Kogut z kurą mieli sobie miękkie gniazdko uwić w żłobie,
za to świnie, stadem całym, przeprowadzkę planowały,
aby sobie luźno brykać w ciepłej kuchni u rolnika.
W gospodarstwie źle się działo.
Zapanował straszny chaos.
Koń (chociaż się potem kajał), z sianem zeżarł kurze jaja.
Krowa w złości zębem zgrzyta, wylizując dno koryta.
Tak świń rządy, całe stadko wiodły prosto do upadku.
Knur najstarszy chciał przedstawiać rolnikowi "nowe prawa"

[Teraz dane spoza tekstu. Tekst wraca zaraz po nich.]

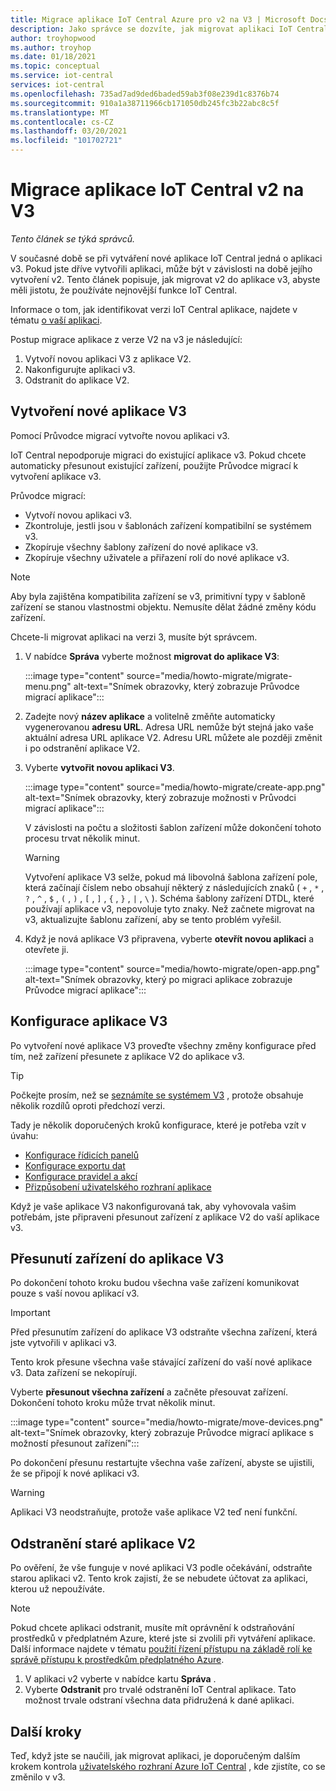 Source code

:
 ```yaml
---
title: Migrace aplikace IoT Central Azure pro v2 na V3 | Microsoft Docs
description: Jako správce se dozvíte, jak migrovat aplikaci IoT Central Azure Azure do verze v3.
author: troyhopwood
ms.author: troyhop
ms.date: 01/18/2021
ms.topic: conceptual
ms.service: iot-central
services: iot-central
ms.openlocfilehash: 735ad7ad9ded6baded59ab3f08e239d1c8376b74
ms.sourcegitcommit: 910a1a38711966cb171050db245fc3b22abc8c5f
ms.translationtype: MT
ms.contentlocale: cs-CZ
ms.lasthandoff: 03/20/2021
ms.locfileid: "101702721"
---
```

# <a name="migrate-your-v2-iot-central-application-to-v3"></a>Migrace aplikace IoT Central v2 na V3

*Tento článek se týká správců.*

V současné době se při vytváření nové aplikace IoT Central jedná o aplikaci v3. Pokud jste dříve vytvořili aplikaci, může být v závislosti na době jejího vytvoření v2. Tento článek popisuje, jak migrovat v2 do aplikace v3, abyste měli jistotu, že používáte nejnovější funkce IoT Central.

Informace o tom, jak identifikovat verzi IoT Central aplikace, najdete v tématu [o vaší aplikaci](howto-get-app-info.md).

Postup migrace aplikace z verze V2 na v3 je následující:

1. Vytvoří novou aplikaci V3 z aplikace V2.
1. Nakonfigurujte aplikaci v3.
1. Odstranit do aplikace V2.

## <a name="create-a-new-v3-application"></a>Vytvoření nové aplikace V3

Pomocí Průvodce migrací vytvořte novou aplikaci v3.

IoT Central nepodporuje migraci do existující aplikace v3. Pokud chcete automaticky přesunout existující zařízení, použijte Průvodce migrací k vytvoření aplikace v3.

Průvodce migrací:

- Vytvoří novou aplikaci v3.
- Zkontroluje, jestli jsou v šablonách zařízení kompatibilní se systémem v3.
- Zkopíruje všechny šablony zařízení do nové aplikace v3.
- Zkopíruje všechny uživatele a přiřazení rolí do nové aplikace v3.

> [!NOTE]
> Aby byla zajištěna kompatibilita zařízení se v3, primitivní typy v šabloně zařízení se stanou vlastnostmi objektu. Nemusíte dělat žádné změny kódu zařízení.

Chcete-li migrovat aplikaci na verzi 3, musíte být správcem.

1. V nabídce **Správa** vyberte možnost **migrovat do aplikace V3**:

    :::image type="content" source="media/howto-migrate/migrate-menu.png" alt-text="Snímek obrazovky, který zobrazuje Průvodce migrací aplikace":::

1. Zadejte nový **název aplikace** a volitelně změňte automaticky vygenerovanou  **adresu URL**. Adresa URL nemůže být stejná jako vaše aktuální adresa URL aplikace V2. Adresu URL můžete ale později změnit i po odstranění aplikace V2.

1. Vyberte **vytvořit novou aplikaci V3**.

    :::image type="content" source="media/howto-migrate/create-app.png" alt-text="Snímek obrazovky, který zobrazuje možnosti v Průvodci migrací aplikace":::

    V závislosti na počtu a složitosti šablon zařízení může dokončení tohoto procesu trvat několik minut.

    > [!Warning]
    > Vytvoření aplikace V3 selže, pokud má libovolná šablona zařízení pole, která začínají číslem nebo obsahují některý z následujících znaků ( `+` , `*` , `?` , `^` , `$` , `(` , `)` , `[` , `]` , `{` , `}` , `|` , `\` ). Schéma šablony zařízení DTDL, které používají aplikace v3, nepovoluje tyto znaky. Než začnete migrovat na v3, aktualizujte šablonu zařízení, aby se tento problém vyřešil.

1. Když je nová aplikace V3 připravena, vyberte **otevřít novou aplikaci** a otevřete ji.

    :::image type="content" source="media/howto-migrate/open-app.png" alt-text="Snímek obrazovky, který po migraci aplikace zobrazuje Průvodce migrací aplikace":::

## <a name="configure-the-v3-application"></a>Konfigurace aplikace V3

Po vytvoření nové aplikace V3 proveďte všechny změny konfigurace před tím, než zařízení přesunete z aplikace V2 do aplikace v3.

> [!TIP]
> Počkejte prosím, než se [seznámíte se systémem V3](overview-iot-central-tour.md#navigate-your-application) , protože obsahuje několik rozdílů oproti předchozí verzi.

Tady je několik doporučených kroků konfigurace, které je potřeba vzít v úvahu:

- [Konfigurace řídicích panelů](howto-add-tiles-to-your-dashboard.md)
- [Konfigurace exportu dat](howto-export-data.md)
- [Konfigurace pravidel a akcí](quick-configure-rules.md)
- [Přizpůsobení uživatelského rozhraní aplikace](howto-customize-ui.md)

Když je vaše aplikace V3 nakonfigurovaná tak, aby vyhovovala vašim potřebám, jste připraveni přesunout zařízení z aplikace V2 do vaší aplikace v3.

## <a name="move-your-devices-to-the-v3-application"></a>Přesunutí zařízení do aplikace V3

Po dokončení tohoto kroku budou všechna vaše zařízení komunikovat pouze s vaší novou aplikací v3.

> [!IMPORTANT]
> Před přesunutím zařízení do aplikace V3 odstraňte všechna zařízení, která jste vytvořili v aplikaci v3.

Tento krok přesune všechna vaše stávající zařízení do vaší nové aplikace v3. Data zařízení se nekopírují.

Vyberte **přesunout všechna zařízení** a začněte přesouvat zařízení. Dokončení tohoto kroku může trvat několik minut.

:::image type="content" source="media/howto-migrate/move-devices.png" alt-text="Snímek obrazovky, který zobrazuje Průvodce migrací aplikace s možností přesunout zařízení":::

Po dokončení přesunu restartujte všechna vaše zařízení, abyste se ujistili, že se připojí k nové aplikaci v3.

> [!WARNING]
> Aplikaci V3 neodstraňujte, protože vaše aplikace V2 teď není funkční.

## <a name="delete-your-old-v2-application"></a>Odstranění staré aplikace V2

Po ověření, že vše funguje v nové aplikaci V3 podle očekávání, odstraňte starou aplikaci v2. Tento krok zajistí, že se nebudete účtovat za aplikaci, kterou už nepoužíváte.

> [!Note]
> Pokud chcete aplikaci odstranit, musíte mít oprávnění k odstraňování prostředků v předplatném Azure, které jste si zvolili při vytváření aplikace. Další informace najdete v tématu [použití řízení přístupu na základě rolí ke správě přístupu k prostředkům předplatného Azure](../../role-based-access-control/role-assignments-portal.md).

1. V aplikaci v2 vyberte v nabídce kartu **Správa** .
2. Vyberte **Odstranit** pro trvalé odstranění IoT Central aplikace. Tato možnost trvale odstraní všechna data přidružená k dané aplikaci.

## <a name="next-steps"></a>Další kroky

Teď, když jste se naučili, jak migrovat aplikaci, je doporučeným dalším krokem kontrola [uživatelského rozhraní Azure IoT Central](overview-iot-central-tour.md) , kde zjistíte, co se změnilo v v3.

ale żadna z jego racji nie znalazła akceptacji.
W odpowiedzi zaś gospodarz zmienił świniom paszy podaż
i stosować jął metodę "rozum przyjdzie razem z głodem".
Miast z rolnikiem wejść w układy w głosowaniu świńskiej rady,
późną nocą, w chlewu murach, wybrano młodego knura,
by (gdy się okazja zdarzy) wygryzł z domu gospodarzy.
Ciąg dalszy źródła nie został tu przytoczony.